Ainda em 1998, um fator foi fundamental para que eu deslanchasse em minha trajetória escolar. Esther Carvalho solicitou à Delegacia de Ensino Escolar de Miracema do Tocantins que eu realizasse um provão, com conteúdo da 1ª à 5ª série, amparado na lei 9394/96, artigo 24, inciso II, “C”, que determina ao aluno ingressar na segunda fase, ou seja, na 6ª série do Ensino Fundamental, caso aprovado na prova. Além de mim, Manoel Sawrekmõzê e sua esposa Eunice Brupahi também fizeram a prova. Os resultados saíram e alcançamos êxito. Esse acontecimento foi um grande passo para minha vida escolar. Eu percorria 22 km diários, entre ida e volta, pois não tinha um lugar fixo de morada.

Os anos de 1999 e 2000 foram de grande interesse pela educação escolar, principalmente em função da oferta de empregos que as duas associações locais ofereciam aos integrantes nativos da comunidade, que passaram a prestar serviços na cidade de Tocantínia – o que fez com que investissem em educação, matriculando seus filhos na referida cidade.

Em 7 de setembro de 2000, nasceu a minha filha Ercilene Krẽdi Xerente. Nesse período, havia grande movimentação dos akwẽ, motivada pela Associação Indígena Xerente (AIX), que disponibilizava empregos na área da saúde indígena. Em convênio com a Funasa, eram então disponibilizados cargos tanto na cidade de Tocantínia quanto nas Terras Indígenas Xerente e Funil. As vagas eram para barqueiro, motorista, vigilante, serviços gerais, agente indígena de saúde e agente indígena de saneamento básico.
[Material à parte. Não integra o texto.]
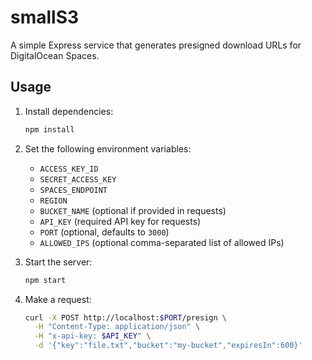 # smallS3

A simple Express service that generates presigned download URLs for DigitalOcean Spaces.

## Usage

1. Install dependencies:
   ```bash
   npm install
   ```
2. Set the following environment variables:
   - `ACCESS_KEY_ID`
   - `SECRET_ACCESS_KEY`
   - `SPACES_ENDPOINT`
   - `REGION`
   - `BUCKET_NAME` (optional if provided in requests)
   - `API_KEY` (required API key for requests)
   - `PORT` (optional, defaults to `3000`)
   - `ALLOWED_IPS` (optional comma-separated list of allowed IPs)
3. Start the server:
   ```bash
   npm start
   ```

4. Make a request:
   ```bash
   curl -X POST http://localhost:$PORT/presign \
     -H "Content-Type: application/json" \
     -H "x-api-key: $API_KEY" \
     -d '{"key":"file.txt","bucket":"my-bucket","expiresIn":600}'
   ```
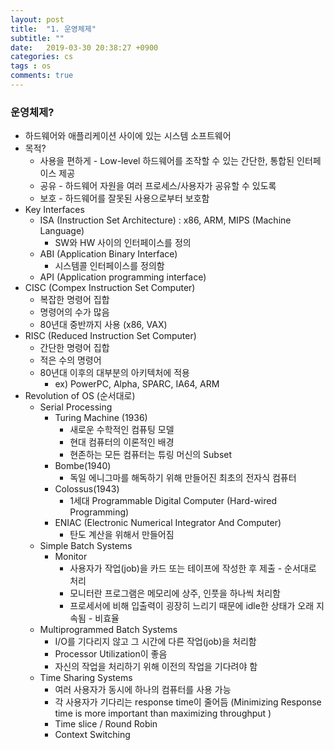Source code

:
 ```yaml
---
layout: post
title:  "1. 운영체제"
subtitle: ""
date:   2019-03-30 20:38:27 +0900
categories: cs
tags : os
comments: true
---
```

###  운영체제?
- 하드웨어와 애플리케이션 사이에 있는 시스템 소프트웨어
- 목적?
  - 사용을 편하게 - Low-level 하드웨어를 조작할 수 있는 간단한, 통합된 인터페이스 제공
  - 공유 - 하드웨어 자원을 여러 프로세스/사용자가 공유할 수 있도록
  - 보호 - 하드웨어를 잘못된 사용으로부터 보호함
- Key Interfaces
  - ISA (Instruction Set Architecture) : x86, ARM, MIPS (Machine Language)
    - SW와  HW 사이의 인터페이스를 정의
  - ABI (Application Binary Interface)
    - 시스템콜 인터페이스를 정의함
  - API (Application programming interface)
- CISC (Compex Instruction Set Computer)
  - 복잡한 명령어 집합
  - 명령어의 수가 많음
  - 80년대 중반까지 사용 (x86, VAX)
- RISC (Reduced Instruction Set Computer)
  - 간단한 명령어 집합
  - 적은 수의 명령어
  - 80년대 이후의 대부분의 아키텍처에 적용
    - ex) PowerPC, Alpha, SPARC,  IA64, ARM
- Revolution of OS (순서대로)
  - Serial Processing
    - Turing Machine (1936)
      - 새로운 수학적인 컴퓨팅 모델
      - 현대 컴퓨터의 이론적인 배경
      - 현존하는 모든 컴퓨터는 튜링 머신의 Subset
    - Bombe(1940)
      - 독일 에니그마를 해독하기 위해 만들어진 최초의 전자식 컴퓨터
    - Colossus(1943)
      - 1세대 Programmable Digital Computer (Hard-wired Programming)
    - ENIAC (Electronic Numerical Integrator And Computer)
      - 탄도 계산을 위해서 만들어짐
  - Simple Batch Systems
    - Monitor
      - 사용자가 작업(job)을 카드 또는 테이프에 작성한 후 제출 - 순서대로 처리
      - 모니터란 프로그램은 메모리에 상주, 인풋을 하나씩 처리함
      - 프로세서에 비해 입출력이 굉장히 느리기 때문에 idle한 상태가 오래 지속됨 - 비효율
  - Multiprogrammed Batch Systems
    - I/O를 기다리지 않고 그 시간에 다른 작업(job)을 처리함
    - Processor Utilization이 좋음
    - 자신의 작업을 처리하기 위해 이전의 작업을 기다려야 함
  - Time Sharing Systems
    - 여러 사용자가 동시에 하나의 컴퓨터를 사용 가능
    - 각 사용자가 기다리는 response time이 줄어듬 (Minimizing Response time is more important than maximizing throughput )
    - Time slice / Round Robin
    - Context Switching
Nesse período, outra associação akwẽ, a Procambix, também realizava trabalhos em parceria com a Funai, na execução de recursos de compensação pelo impacto ambiental da Usina Hidrelétrica Luís Eduardo Magalhães. Os cargos eram praticamente os mesmos, mas algumas das funções não eram preenchidas por falta de pessoal habilitado.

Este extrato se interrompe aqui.